From the line containing "#### Developer Goals" to the final line of the listing, restate each line word for word and add nothing.
========================================================================
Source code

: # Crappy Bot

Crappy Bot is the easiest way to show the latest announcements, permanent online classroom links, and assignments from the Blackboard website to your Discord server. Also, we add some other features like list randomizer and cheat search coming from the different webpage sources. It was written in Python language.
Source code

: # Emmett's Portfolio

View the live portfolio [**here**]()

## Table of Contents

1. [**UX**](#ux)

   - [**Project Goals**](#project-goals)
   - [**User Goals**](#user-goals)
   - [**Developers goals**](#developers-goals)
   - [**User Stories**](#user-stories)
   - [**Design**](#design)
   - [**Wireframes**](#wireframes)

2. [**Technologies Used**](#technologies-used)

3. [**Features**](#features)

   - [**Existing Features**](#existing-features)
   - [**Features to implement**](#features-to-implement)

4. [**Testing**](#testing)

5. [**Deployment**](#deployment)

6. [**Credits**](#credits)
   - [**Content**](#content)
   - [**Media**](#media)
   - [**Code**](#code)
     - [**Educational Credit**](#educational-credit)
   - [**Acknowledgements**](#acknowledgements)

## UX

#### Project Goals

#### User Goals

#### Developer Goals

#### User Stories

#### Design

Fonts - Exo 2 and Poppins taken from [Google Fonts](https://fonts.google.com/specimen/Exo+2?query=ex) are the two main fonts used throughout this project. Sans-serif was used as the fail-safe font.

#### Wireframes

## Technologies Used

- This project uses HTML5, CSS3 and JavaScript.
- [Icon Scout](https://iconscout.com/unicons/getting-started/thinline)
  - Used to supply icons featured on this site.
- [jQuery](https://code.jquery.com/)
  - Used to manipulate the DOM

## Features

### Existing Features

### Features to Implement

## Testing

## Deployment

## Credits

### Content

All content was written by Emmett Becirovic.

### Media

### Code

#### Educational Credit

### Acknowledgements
========================================================================
• **Solution to the problem**:
#### Developer Goals

#### User Stories

#### Design

Fonts - Exo 2 and Poppins taken from [Google Fonts](https://fonts.google.com/specimen/Exo+2?query=ex) are the two main fonts used throughout this project. Sans-serif was used as the fail-safe font.

#### Wireframes

## Technologies Used

- This project uses HTML5, CSS3 and JavaScript.
- [Icon Scout](https://iconscout.com/unicons/getting-started/thinline)
  - Used to supply icons featured on this site.
- [jQuery](https://code.jquery.com/)
  - Used to manipulate the DOM

## Features

### Existing Features

### Features to Implement

## Testing

## Deployment

## Credits

### Content

All content was written by Emmett Becirovic.

### Media

### Code

#### Educational Credit

### Acknowledgements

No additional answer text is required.